===== The input =====

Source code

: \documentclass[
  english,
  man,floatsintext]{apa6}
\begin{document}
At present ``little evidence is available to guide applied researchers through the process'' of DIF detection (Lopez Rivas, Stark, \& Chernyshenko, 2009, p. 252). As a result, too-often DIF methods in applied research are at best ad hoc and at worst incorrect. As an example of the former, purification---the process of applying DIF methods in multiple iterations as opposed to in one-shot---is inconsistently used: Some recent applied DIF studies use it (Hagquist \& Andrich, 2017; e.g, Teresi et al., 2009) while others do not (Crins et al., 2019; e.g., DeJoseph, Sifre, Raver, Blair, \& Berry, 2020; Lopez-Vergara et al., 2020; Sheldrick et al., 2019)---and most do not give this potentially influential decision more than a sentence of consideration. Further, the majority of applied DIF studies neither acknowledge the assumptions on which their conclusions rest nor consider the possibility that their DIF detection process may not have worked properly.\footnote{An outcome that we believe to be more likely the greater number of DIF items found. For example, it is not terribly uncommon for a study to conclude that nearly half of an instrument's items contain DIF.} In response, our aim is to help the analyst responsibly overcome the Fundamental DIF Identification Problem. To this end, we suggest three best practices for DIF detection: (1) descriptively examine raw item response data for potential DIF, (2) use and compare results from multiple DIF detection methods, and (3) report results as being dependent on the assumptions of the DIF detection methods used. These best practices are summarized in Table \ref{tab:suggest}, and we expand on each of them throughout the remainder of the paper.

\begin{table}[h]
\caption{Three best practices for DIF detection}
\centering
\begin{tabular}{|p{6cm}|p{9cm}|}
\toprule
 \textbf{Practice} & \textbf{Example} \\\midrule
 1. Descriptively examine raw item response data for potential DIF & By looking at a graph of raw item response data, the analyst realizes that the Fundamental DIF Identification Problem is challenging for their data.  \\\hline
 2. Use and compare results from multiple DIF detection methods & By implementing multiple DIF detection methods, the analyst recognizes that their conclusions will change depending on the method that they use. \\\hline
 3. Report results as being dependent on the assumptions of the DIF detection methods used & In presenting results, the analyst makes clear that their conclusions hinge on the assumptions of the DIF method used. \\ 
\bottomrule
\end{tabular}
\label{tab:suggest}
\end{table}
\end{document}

=====

### Your objective
Report each line in the preceding entries that holds the string "begin".

### Response below
\begin{document}
\begin{table}[h]
\begin{tabular}{|p{6cm}|p{9cm}|}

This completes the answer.